Task description: Within the entries below, find the portion that opens with the line containing "with server management?" and closes with the line containing "script for free!**". Retype that portion exactly and only.

(Records from a data collection)

::::::

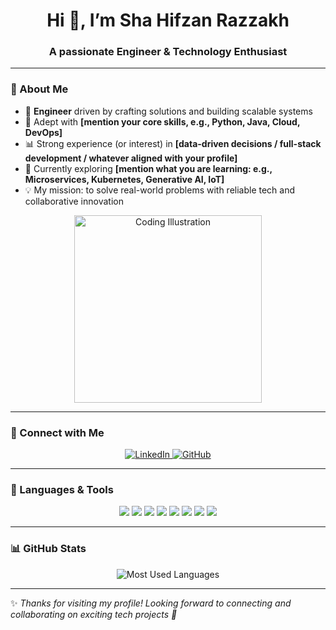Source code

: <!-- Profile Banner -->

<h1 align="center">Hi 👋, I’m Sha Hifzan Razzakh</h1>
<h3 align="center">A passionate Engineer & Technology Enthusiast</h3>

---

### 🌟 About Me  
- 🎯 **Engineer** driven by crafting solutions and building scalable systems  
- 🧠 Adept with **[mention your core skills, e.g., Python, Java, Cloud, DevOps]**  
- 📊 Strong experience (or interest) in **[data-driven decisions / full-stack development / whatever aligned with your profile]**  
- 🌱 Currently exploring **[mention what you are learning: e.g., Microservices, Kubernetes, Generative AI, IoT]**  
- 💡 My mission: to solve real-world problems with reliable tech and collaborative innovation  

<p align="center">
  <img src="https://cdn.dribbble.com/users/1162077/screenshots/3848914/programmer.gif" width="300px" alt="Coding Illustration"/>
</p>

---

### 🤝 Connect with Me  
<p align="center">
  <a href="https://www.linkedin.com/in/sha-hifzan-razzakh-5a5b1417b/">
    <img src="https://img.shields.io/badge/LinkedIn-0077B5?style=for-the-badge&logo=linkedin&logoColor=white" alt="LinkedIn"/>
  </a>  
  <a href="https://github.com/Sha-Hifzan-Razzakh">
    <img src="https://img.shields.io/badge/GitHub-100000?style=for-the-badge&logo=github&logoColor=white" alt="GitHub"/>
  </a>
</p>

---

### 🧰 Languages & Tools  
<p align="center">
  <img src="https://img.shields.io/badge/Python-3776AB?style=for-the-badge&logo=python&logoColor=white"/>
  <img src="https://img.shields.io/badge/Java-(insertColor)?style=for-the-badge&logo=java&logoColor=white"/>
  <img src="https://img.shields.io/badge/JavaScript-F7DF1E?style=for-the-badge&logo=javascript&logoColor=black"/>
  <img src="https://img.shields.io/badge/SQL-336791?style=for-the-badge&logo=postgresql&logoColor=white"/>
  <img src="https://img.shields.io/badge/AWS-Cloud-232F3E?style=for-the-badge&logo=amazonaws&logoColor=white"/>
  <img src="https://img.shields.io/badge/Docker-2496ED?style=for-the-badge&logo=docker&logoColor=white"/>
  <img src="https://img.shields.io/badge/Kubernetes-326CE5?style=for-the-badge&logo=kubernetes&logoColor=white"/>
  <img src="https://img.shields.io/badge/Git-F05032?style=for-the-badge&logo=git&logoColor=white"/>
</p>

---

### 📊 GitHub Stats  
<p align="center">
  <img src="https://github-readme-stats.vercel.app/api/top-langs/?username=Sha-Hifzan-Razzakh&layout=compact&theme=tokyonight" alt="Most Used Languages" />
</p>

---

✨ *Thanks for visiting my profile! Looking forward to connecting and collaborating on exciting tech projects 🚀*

::::::

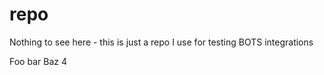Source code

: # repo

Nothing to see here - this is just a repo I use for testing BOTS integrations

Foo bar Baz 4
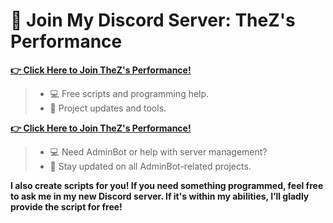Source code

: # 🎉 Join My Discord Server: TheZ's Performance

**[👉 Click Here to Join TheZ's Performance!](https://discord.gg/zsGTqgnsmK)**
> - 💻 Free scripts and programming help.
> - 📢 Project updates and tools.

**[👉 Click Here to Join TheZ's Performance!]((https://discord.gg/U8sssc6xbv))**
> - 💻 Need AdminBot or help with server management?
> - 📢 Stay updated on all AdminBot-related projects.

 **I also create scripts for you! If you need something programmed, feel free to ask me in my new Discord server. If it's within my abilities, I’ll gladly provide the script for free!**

::::::

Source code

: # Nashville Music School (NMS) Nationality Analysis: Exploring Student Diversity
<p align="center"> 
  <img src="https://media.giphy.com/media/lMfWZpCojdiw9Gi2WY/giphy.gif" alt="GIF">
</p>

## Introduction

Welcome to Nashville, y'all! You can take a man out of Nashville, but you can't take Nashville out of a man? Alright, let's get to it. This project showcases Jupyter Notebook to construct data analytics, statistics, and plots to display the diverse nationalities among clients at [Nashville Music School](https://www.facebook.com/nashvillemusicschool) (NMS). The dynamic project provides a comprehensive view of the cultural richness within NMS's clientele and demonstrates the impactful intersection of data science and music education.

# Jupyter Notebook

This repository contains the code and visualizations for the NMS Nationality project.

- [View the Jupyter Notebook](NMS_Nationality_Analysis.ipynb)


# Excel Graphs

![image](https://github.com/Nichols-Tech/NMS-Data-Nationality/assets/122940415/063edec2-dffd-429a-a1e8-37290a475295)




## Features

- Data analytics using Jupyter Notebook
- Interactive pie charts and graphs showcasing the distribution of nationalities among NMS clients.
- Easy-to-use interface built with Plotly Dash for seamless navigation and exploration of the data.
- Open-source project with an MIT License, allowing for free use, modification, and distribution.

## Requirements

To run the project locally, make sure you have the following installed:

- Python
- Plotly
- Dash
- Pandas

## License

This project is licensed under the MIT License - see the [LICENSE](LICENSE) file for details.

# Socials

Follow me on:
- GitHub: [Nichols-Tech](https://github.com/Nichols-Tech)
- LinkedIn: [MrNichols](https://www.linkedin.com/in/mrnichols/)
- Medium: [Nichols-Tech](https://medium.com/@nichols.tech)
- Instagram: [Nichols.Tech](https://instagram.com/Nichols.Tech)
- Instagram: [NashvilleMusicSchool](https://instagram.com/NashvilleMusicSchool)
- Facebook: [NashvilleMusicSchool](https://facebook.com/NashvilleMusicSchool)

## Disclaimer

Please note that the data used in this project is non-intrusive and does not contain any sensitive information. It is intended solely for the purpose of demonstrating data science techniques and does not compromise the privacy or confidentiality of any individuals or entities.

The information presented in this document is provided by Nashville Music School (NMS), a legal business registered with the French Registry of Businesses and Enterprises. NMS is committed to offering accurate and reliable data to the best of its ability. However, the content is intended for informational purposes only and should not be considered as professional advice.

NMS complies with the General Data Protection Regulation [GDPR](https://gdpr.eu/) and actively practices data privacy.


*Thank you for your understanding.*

::::::

Your solution:
> - 💻 Need AdminBot or help with server management?
> - 📢 Stay updated on all AdminBot-related projects.

 **I also create scripts for you! If you need something programmed, feel free to ask me in my new Discord server. If it's within my abilities, I’ll gladly provide the script for free!**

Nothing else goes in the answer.